Baby Girl sleeps with their mama, but when Mama has company, she sleeps with Krystal. As soon as Jewel says yes to Preacher, Baby Girl will get her room. There isn’t any room left on the lot for another addition. Everyone knows that Jewel will come around and marry Preacher who is good to her, who is good to them all. They know this like they know the SSI comes on the third of every month just in time to avoid any late fees on the lot rent. Jewel just struggles when it comes to accepting anything nice someone else has offered her.

Tonight Krystal put Baby Girl down in their mama’s bed. Even in the summer she insists on sleeping in her footed pajamas—the ones with the plastic soles all cracked from too much washing and too many bodies handed down. When she sleeps, Baby Girl sucks on her arms. She’s covered in red welts like she’s been sucked on by leeches. Red welts that keep making Social Services come around for yet another look.

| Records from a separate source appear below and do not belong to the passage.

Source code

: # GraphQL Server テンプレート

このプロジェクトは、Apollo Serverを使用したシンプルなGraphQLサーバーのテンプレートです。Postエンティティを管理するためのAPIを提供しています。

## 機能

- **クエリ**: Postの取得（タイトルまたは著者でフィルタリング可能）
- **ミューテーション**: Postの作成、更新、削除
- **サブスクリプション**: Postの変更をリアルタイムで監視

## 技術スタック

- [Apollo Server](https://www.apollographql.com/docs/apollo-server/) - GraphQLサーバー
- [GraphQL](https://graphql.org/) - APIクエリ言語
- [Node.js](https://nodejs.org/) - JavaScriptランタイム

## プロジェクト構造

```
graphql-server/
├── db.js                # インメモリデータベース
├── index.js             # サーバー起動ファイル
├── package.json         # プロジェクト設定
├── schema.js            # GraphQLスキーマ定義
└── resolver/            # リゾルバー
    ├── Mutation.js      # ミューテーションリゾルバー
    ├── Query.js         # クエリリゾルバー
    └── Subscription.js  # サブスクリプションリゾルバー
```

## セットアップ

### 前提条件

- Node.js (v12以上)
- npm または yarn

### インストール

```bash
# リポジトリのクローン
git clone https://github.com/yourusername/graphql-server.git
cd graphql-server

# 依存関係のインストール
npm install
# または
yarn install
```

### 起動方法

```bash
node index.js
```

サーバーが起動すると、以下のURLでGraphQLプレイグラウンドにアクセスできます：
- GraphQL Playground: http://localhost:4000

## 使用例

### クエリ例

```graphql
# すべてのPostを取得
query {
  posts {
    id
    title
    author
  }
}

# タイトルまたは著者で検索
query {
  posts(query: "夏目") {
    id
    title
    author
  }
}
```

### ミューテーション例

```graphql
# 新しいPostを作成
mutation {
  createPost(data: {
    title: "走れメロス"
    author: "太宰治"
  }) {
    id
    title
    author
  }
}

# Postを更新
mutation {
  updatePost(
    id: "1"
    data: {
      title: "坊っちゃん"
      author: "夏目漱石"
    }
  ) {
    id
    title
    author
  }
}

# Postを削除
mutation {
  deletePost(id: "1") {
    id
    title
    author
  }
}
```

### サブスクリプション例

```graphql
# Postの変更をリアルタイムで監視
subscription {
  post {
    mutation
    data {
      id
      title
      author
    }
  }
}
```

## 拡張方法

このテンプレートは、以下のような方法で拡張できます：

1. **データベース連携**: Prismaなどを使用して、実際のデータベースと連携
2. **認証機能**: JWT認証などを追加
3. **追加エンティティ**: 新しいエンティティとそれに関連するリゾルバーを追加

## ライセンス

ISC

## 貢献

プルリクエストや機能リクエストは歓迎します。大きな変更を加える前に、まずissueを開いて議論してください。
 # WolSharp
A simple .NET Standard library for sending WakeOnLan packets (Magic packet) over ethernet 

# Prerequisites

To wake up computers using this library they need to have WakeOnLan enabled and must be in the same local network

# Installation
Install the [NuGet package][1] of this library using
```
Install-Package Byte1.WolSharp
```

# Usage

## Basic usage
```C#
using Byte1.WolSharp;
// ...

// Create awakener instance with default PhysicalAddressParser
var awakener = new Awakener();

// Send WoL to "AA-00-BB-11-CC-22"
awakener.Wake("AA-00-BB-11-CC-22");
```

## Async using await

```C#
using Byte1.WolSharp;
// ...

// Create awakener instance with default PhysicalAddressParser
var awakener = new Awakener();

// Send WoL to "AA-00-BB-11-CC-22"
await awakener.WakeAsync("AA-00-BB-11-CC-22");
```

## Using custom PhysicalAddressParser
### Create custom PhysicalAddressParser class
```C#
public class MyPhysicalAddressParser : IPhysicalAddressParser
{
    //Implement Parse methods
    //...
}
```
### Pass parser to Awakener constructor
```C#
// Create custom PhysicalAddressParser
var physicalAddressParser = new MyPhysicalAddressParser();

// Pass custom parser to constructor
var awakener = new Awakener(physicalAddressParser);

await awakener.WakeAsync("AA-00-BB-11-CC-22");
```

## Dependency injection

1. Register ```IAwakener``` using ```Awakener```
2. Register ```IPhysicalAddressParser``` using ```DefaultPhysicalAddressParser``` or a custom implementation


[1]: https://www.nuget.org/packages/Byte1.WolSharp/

Everyone else is out for the night. Mama playing bingo, Gemma on a date with a new guy, and Jewel working the graveyard shift in the sugar warehouse at the beet factory over in Renville. All night long Jewel sweeps sugar from one side of the warehouse to the other. When she works inside the factory she squeegees the molasses from one side to the other, the wide pipes overhead dripping more of that dark sweet gunk.

Krystal says she will never work the factory. It is her mantra. Runs the words through her head every night as she stands in front of her circle window, looking out at another world—“I will never work at that factory.” She makes this promise to her ephemeral reflection in the glass or the girl she sees in mirrors. For now, Krystal’s job is to take care of Baby Girl who sometimes slips and calls Krystal, Mama.

Using the plastic baggies like a glove, Krystal works the glue off the tablespoon and doesn’t get any on her thumb. There is more than enough glue on the inside of the bag. It’s a waste because glue dries so fast, but not as fast as paint.

This is her second bag tonight. She pinches the opening with her thumb and forefinger, and her heart-shaped mouth blows into the bag which inflates like a third lung. She holds the see-through, make-believe balloon in the air and studies it the way a person might study an aquarium or a curio cabinet. She sees animals inside: deer bodies with rabbit heads and rabbits with antlers. Winged fish and alligator men ride on trolley cars pulled along by clouds instead of cables. Sometimes she really can see the rest of the world—the world where she is headed. The texture and color of phlegm, the glue is attached to the inside of the bag the way a tumor attaches itself to a body. This is what glue does; it makes things stick together.